Epizootic hemorrhagic disease might have thinned the herd in some southern parts of the state. The disease, which is carried by the biting midge fly, dehydrates the infested animal, killing it within 24 hours.
The disease is not believed to hurt humans, and biologist Bill Heatherly, a wildlife programs supervisor for the Missouri Department of Conservation, said the majority of the state's herd still looks good.
Heatherly also said the lack of white oak acorns, a favorite food source that was killed off by a spring freeze, could make it easier for hunters to find deer.
Wildlife biologists estimate that Missouri has more than 1 million whitetail deer.
As of Friday afternoon, 320,000 permits had been sold to firearms hunters in Missouri.
Dean Zeiler, a St.
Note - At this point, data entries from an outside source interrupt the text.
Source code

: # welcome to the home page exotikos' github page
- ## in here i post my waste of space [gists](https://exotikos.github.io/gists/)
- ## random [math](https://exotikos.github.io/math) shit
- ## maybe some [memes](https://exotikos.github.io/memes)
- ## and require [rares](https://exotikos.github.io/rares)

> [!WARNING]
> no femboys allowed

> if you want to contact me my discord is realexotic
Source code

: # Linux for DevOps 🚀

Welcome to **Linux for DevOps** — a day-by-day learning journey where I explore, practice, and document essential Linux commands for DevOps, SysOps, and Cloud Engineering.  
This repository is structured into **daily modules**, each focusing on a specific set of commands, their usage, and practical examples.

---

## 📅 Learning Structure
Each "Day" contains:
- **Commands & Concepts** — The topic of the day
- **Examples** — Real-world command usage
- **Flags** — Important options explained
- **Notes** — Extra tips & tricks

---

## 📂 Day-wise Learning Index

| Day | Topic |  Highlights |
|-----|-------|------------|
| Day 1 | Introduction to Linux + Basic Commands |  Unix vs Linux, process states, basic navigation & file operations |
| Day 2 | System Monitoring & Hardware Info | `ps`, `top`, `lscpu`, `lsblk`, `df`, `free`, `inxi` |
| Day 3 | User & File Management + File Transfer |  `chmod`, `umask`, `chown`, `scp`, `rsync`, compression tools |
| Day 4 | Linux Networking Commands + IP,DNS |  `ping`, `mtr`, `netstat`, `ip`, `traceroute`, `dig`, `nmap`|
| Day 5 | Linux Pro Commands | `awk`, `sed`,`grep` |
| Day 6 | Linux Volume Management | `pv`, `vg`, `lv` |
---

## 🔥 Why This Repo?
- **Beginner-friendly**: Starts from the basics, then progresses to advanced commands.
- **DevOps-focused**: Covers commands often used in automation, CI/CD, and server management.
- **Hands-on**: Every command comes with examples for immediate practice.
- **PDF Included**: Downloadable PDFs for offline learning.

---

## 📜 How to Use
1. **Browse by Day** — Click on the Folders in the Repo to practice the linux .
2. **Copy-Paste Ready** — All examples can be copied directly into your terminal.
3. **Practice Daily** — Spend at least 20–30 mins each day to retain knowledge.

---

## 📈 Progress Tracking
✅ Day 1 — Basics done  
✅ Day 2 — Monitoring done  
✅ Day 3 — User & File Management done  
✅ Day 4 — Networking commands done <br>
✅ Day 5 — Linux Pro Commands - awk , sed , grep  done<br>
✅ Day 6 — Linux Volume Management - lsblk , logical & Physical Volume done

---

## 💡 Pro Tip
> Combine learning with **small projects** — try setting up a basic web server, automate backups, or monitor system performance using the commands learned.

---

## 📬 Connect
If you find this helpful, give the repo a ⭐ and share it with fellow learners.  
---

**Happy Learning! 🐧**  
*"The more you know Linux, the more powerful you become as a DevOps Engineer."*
Joseph hunter who participates in the archery and firearm seasons, already killed a buck during the first half of the archery season. He was planning to spend Saturday -- opening day for firearms season -- with cousins on land south of Kansas City near Butler, Mo.
"I see more and more deer every year," said Zeiler, who has hunted deer for about 25 years.
The firearms portion of the deer season runs through Nov. 20.
More than 120,000 deer were killed during last year's opening weekend. Over the course of the 10-day hunt, about 235,000 deer were taken.
Hunters in Benton County -- a heavily wooded area of the Lake of the Ozarks -- took the most deer in the state during the 2006 opening weekend, with a total of 2,621.